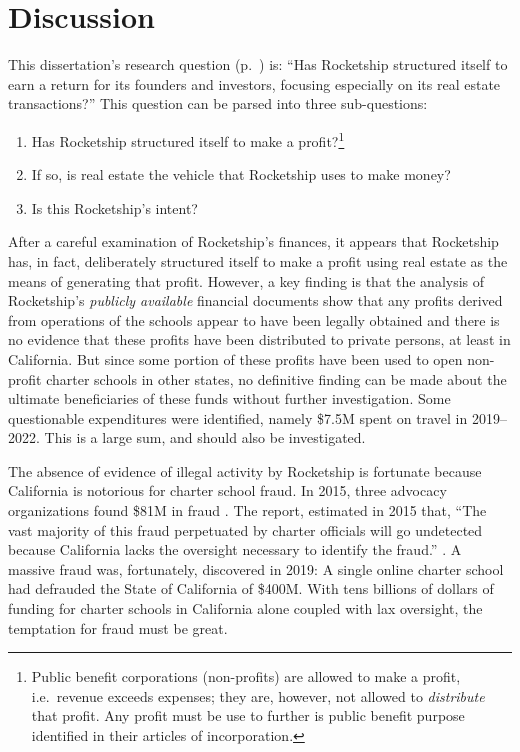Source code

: 
\chapter{Discussion}\label{ch:discussion}
This dissertation's research question (p.~\pageref{sec:research-question}) is: ``Has Rocketship structured itself to earn a return for its founders and investors, focusing especially on its real estate transactions?'' This question can be parsed into three sub-questions:
\begin{enumerate}
  \item Has Rocketship structured itself to make a profit?\footnote{Public benefit corporations (non-profits) are allowed to make a profit, i.e.\ revenue exceeds expenses; they are, however, not allowed to \textit{distribute} that profit. Any profit must be use to further is public benefit purpose identified in their articles of incorporation.}
  \item If so, is real estate the vehicle that Rocketship uses to make money?
  \item Is this Rocketship's intent?
\end{enumerate}

%
After a careful examination of Rocketship's finances, it appears that Rocketship has, in fact, deliberately structured itself to make a profit using real estate as the means of generating that profit. However, a key finding is that the analysis of Rocketship's \textit{publicly available} financial documents show that any profits derived from operations of the schools appear to have been legally obtained and there is no evidence that these profits have been distributed to private persons, at least in California. But since some portion of these profits have been used to open non-profit charter schools in other states, no definitive finding can be made about the ultimate beneficiaries of these funds without further investigation. Some questionable expenditures were identified, namely \$7.5M spent on travel in 2019–2022. This is a large sum, and should also be investigated.%

The absence of evidence of illegal activity by Rocketship is fortunate because California is notorious for charter school fraud. In 2015, three advocacy organizations found \$81M in fraud \citeauthor{CPD2015.etal}. The report,  estimated in 2015 that, ``The vast majority of this fraud perpetuated by charter officials will go undetected because California lacks the oversight necessary to identify the fraud.'' \parencite[2]{CPD2015.etal}. A massive fraud was, fortunately, discovered in 2019: A single online charter school had defrauded the State of California of \$400M. With tens billions of dollars of funding for charter schools in California alone coupled with lax oversight, the temptation for fraud must be great.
- - - - - - -
[Task instructions] Read through the entries and copy each line in which "item" appears.

[Answer area]
  \item Has Rocketship structured itself to make a profit?\footnote{Public benefit corporations (non-profits) are allowed to make a profit, i.e.\ revenue exceeds expenses; they are, however, not allowed to \textit{distribute} that profit. Any profit must be use to further is public benefit purpose identified in their articles of incorporation.}
  \item If so, is real estate the vehicle that Rocketship uses to make money?
  \item Is this Rocketship's intent?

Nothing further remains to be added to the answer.